## Task statement
Check each line of the material below for "document" and copy those where it appears.

________________________________________

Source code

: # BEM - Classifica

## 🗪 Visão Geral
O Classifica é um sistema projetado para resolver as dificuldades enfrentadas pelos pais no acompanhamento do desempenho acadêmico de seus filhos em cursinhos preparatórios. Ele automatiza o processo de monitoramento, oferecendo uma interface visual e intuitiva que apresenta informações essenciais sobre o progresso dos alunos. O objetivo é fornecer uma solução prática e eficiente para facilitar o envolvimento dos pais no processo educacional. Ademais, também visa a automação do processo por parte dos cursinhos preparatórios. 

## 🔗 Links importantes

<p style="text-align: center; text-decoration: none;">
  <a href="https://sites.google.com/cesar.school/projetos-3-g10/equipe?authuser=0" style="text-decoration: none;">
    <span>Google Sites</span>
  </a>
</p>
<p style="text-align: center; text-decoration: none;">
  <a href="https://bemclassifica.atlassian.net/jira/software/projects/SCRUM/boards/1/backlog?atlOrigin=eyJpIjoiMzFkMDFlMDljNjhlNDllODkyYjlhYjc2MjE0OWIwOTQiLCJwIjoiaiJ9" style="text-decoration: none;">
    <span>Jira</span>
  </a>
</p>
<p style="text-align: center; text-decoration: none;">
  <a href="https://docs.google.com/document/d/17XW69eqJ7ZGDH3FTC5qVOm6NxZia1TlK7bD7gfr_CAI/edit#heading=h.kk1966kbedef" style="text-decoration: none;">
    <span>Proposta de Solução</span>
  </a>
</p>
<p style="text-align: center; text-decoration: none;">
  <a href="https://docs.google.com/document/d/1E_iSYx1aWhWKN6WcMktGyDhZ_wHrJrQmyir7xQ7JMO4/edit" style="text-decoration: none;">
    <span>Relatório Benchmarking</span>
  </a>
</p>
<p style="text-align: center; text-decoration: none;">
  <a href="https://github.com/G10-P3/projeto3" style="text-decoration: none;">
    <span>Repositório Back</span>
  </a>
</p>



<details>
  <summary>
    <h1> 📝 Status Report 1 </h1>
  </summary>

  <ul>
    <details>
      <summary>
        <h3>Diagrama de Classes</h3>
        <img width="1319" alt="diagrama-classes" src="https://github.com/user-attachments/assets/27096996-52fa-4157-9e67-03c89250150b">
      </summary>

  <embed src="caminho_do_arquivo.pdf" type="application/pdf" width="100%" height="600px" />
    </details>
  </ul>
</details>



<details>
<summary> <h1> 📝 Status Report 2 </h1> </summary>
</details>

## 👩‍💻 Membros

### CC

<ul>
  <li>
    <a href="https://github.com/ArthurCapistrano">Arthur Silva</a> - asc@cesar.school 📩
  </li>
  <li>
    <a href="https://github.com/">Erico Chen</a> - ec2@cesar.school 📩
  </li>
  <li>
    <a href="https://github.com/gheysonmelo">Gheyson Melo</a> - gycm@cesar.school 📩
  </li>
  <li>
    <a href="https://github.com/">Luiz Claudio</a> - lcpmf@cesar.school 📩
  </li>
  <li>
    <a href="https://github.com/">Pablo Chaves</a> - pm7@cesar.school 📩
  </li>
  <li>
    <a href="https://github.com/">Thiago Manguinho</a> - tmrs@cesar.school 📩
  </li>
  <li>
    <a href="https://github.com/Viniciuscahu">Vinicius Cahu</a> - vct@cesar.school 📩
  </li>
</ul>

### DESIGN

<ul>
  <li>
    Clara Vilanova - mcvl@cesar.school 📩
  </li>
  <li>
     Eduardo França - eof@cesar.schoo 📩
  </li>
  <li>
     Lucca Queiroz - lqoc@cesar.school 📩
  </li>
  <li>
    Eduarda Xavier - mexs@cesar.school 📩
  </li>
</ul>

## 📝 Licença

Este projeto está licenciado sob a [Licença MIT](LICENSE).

________________________________________

## Response to the exercise
  <a href="https://docs.google.com/document/d/17XW69eqJ7ZGDH3FTC5qVOm6NxZia1TlK7bD7gfr_CAI/edit#heading=h.kk1966kbedef" style="text-decoration: none;">
  <a href="https://docs.google.com/document/d/1E_iSYx1aWhWKN6WcMktGyDhZ_wHrJrQmyir7xQ7JMO4/edit" style="text-decoration: none;">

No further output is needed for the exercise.